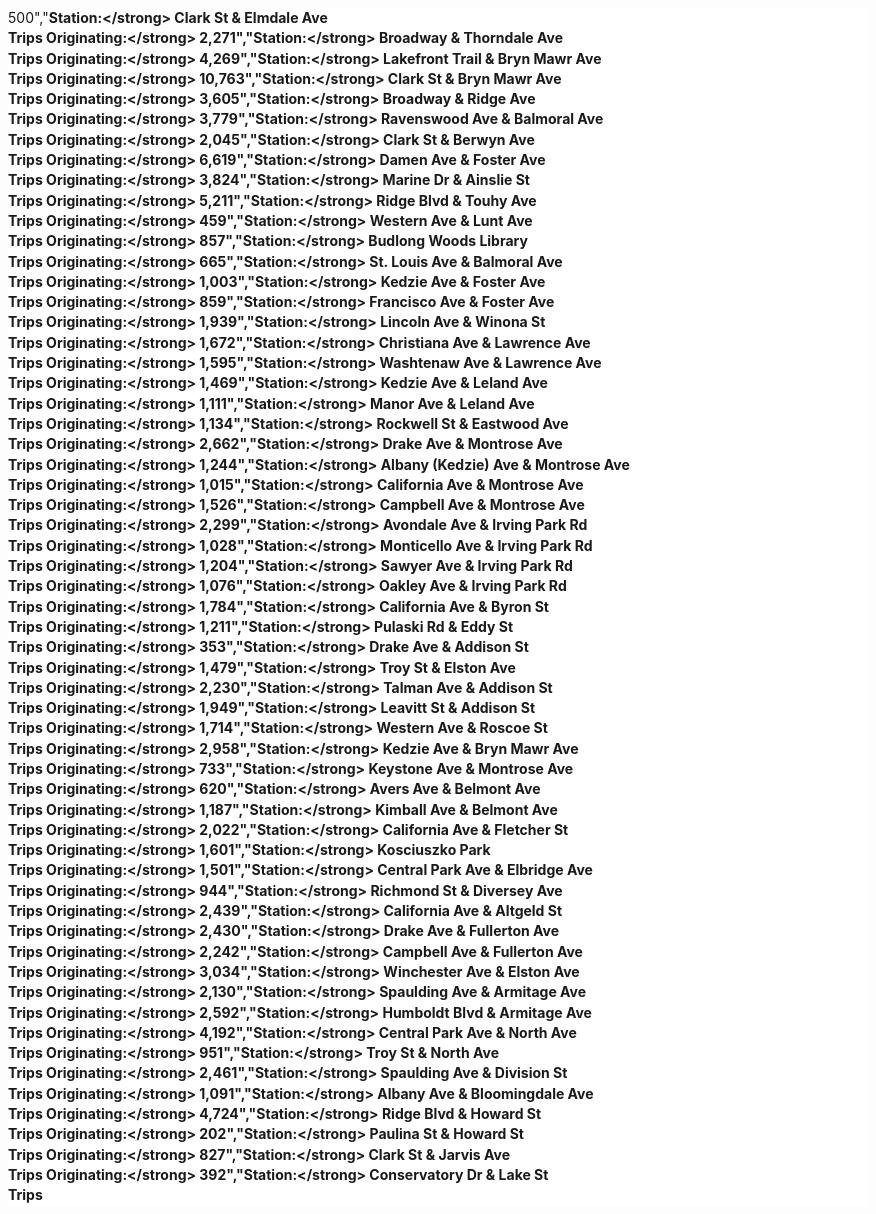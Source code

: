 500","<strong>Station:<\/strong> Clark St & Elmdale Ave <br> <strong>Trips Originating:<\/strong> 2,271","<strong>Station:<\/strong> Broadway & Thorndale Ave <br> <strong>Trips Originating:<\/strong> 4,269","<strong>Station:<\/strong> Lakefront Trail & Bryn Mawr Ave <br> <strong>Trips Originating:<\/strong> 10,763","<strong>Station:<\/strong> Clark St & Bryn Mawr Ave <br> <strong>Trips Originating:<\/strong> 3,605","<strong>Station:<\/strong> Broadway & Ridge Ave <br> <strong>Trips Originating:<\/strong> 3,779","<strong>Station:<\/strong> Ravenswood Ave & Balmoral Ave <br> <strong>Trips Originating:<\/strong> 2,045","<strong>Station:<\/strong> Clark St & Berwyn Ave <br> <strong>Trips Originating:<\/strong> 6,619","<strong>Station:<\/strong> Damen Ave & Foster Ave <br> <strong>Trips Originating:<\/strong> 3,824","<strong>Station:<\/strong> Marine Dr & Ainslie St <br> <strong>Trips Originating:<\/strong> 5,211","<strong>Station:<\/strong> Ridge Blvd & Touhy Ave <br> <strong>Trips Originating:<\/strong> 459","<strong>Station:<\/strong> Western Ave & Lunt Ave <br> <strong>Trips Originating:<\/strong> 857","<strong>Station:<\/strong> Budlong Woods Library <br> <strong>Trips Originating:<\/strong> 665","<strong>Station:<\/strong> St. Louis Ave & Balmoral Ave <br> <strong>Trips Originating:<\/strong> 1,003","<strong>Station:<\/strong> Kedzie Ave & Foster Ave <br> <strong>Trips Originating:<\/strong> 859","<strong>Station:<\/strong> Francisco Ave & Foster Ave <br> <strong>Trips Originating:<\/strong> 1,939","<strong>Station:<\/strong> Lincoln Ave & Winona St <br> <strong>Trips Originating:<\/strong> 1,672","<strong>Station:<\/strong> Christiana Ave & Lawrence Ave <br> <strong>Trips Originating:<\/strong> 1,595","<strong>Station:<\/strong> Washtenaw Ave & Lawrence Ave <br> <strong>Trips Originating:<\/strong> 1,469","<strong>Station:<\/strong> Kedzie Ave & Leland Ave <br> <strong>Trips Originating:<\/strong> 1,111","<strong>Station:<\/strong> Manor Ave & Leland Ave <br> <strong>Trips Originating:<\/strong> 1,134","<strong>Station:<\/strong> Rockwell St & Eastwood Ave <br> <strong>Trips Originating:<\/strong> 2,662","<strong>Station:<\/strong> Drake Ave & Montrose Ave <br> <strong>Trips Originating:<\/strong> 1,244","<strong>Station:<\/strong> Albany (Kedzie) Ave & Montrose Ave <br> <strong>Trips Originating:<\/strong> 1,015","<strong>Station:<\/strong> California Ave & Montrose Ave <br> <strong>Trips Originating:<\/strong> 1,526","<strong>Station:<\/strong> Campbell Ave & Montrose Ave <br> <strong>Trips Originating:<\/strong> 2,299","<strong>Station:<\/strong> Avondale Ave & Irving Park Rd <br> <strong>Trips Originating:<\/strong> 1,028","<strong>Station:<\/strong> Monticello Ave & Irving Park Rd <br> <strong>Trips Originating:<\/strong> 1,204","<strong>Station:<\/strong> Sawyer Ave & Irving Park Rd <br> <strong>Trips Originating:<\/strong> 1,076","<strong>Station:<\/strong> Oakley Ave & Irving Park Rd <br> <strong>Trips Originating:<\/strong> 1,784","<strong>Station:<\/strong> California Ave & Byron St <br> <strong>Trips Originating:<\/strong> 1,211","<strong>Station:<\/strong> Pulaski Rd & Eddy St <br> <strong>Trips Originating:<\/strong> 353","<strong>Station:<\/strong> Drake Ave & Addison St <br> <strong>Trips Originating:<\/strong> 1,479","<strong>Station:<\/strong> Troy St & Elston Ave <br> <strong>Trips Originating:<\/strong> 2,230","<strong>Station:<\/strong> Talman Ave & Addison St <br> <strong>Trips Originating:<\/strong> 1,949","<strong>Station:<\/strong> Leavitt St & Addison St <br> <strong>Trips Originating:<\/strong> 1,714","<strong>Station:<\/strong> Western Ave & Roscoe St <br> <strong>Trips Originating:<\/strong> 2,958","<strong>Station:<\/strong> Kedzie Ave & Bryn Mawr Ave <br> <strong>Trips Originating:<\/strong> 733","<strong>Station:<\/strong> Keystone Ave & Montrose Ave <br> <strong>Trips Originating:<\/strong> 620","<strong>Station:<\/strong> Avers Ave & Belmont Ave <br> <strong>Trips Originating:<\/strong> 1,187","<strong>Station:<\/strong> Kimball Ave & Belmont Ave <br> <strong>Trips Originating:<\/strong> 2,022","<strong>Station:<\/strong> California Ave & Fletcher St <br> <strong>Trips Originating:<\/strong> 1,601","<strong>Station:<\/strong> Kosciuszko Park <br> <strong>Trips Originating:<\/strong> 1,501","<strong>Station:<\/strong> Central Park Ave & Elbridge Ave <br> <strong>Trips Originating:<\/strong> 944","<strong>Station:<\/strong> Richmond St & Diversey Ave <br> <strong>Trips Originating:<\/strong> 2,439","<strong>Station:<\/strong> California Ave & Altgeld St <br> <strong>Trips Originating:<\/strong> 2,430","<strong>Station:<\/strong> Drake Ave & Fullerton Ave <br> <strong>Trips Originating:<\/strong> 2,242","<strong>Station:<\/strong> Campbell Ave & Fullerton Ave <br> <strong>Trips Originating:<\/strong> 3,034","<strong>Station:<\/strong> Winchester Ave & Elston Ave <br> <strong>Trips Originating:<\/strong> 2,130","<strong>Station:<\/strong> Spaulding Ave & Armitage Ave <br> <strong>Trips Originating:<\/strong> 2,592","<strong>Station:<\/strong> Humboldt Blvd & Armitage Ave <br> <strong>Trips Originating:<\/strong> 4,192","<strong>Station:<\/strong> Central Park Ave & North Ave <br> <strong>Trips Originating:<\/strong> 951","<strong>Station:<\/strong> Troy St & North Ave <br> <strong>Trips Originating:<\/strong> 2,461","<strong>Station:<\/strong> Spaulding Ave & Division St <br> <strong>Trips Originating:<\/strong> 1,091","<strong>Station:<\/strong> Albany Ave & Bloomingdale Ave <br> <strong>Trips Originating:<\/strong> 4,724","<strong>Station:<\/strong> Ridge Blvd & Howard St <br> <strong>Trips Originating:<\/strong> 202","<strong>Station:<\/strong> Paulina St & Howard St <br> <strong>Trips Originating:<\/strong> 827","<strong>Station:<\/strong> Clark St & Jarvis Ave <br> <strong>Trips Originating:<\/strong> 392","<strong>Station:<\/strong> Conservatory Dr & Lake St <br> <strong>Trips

* * *

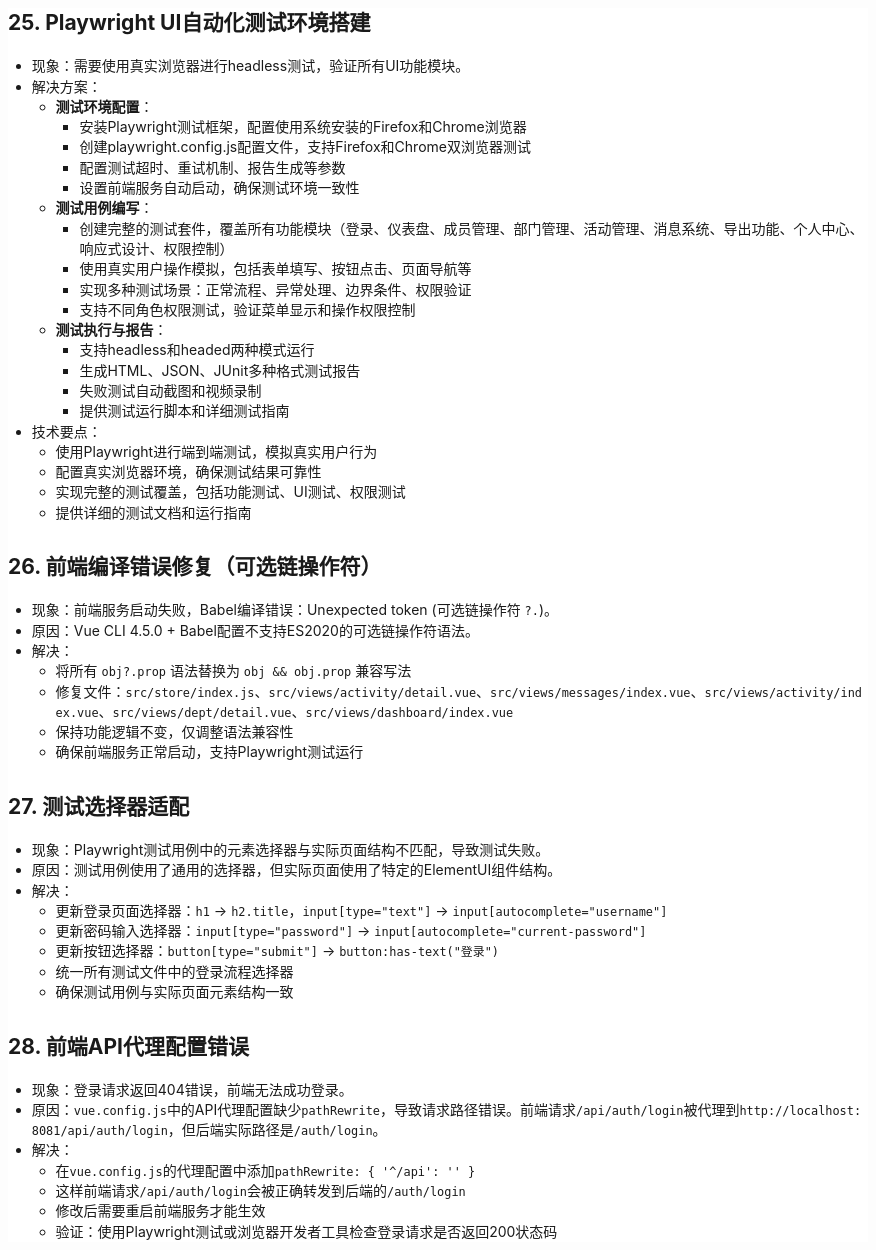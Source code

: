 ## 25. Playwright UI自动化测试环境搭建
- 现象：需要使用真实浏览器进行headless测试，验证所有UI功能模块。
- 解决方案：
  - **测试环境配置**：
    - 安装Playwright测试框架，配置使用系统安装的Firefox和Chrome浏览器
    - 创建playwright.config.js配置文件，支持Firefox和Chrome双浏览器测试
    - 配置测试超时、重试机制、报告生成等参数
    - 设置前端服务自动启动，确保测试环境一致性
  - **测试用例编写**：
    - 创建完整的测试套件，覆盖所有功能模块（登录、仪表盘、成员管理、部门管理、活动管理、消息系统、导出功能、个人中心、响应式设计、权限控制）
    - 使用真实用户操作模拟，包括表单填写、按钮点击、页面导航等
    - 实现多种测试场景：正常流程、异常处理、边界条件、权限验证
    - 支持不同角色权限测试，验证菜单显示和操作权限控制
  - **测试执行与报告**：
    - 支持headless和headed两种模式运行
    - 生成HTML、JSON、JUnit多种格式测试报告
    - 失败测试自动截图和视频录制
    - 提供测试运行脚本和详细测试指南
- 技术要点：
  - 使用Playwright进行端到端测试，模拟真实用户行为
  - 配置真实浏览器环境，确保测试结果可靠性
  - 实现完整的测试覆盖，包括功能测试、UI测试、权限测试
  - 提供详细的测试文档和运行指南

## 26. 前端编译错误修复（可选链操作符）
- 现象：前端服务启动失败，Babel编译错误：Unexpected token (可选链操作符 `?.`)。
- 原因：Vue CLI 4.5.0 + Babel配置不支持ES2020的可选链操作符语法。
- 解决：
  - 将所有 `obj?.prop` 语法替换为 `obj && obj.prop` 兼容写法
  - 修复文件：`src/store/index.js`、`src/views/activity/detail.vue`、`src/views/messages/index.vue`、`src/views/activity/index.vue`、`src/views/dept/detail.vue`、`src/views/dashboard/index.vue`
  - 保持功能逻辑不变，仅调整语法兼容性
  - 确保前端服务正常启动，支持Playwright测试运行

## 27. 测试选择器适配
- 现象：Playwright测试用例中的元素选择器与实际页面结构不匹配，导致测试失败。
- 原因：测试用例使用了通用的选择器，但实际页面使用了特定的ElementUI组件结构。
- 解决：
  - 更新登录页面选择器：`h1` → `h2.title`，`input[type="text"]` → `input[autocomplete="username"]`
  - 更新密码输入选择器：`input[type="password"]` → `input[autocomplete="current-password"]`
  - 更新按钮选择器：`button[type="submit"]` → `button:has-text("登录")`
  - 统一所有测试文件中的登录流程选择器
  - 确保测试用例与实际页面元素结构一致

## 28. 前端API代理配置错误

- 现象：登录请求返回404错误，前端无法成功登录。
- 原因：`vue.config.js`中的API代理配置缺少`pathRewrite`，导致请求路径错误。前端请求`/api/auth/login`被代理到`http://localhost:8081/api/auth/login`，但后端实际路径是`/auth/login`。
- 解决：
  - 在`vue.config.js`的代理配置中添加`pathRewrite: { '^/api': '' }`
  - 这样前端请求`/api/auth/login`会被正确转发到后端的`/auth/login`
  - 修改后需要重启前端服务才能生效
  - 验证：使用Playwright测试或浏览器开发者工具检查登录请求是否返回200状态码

Task to carry out -> In the material above, show every line where the word "auth" turns up.

Response area ->
- 原因：`vue.config.js`中的API代理配置缺少`pathRewrite`，导致请求路径错误。前端请求`/api/auth/login`被代理到`http://localhost:8081/api/auth/login`，但后端实际路径是`/auth/login`。
  - 这样前端请求`/api/auth/login`会被正确转发到后端的`/auth/login`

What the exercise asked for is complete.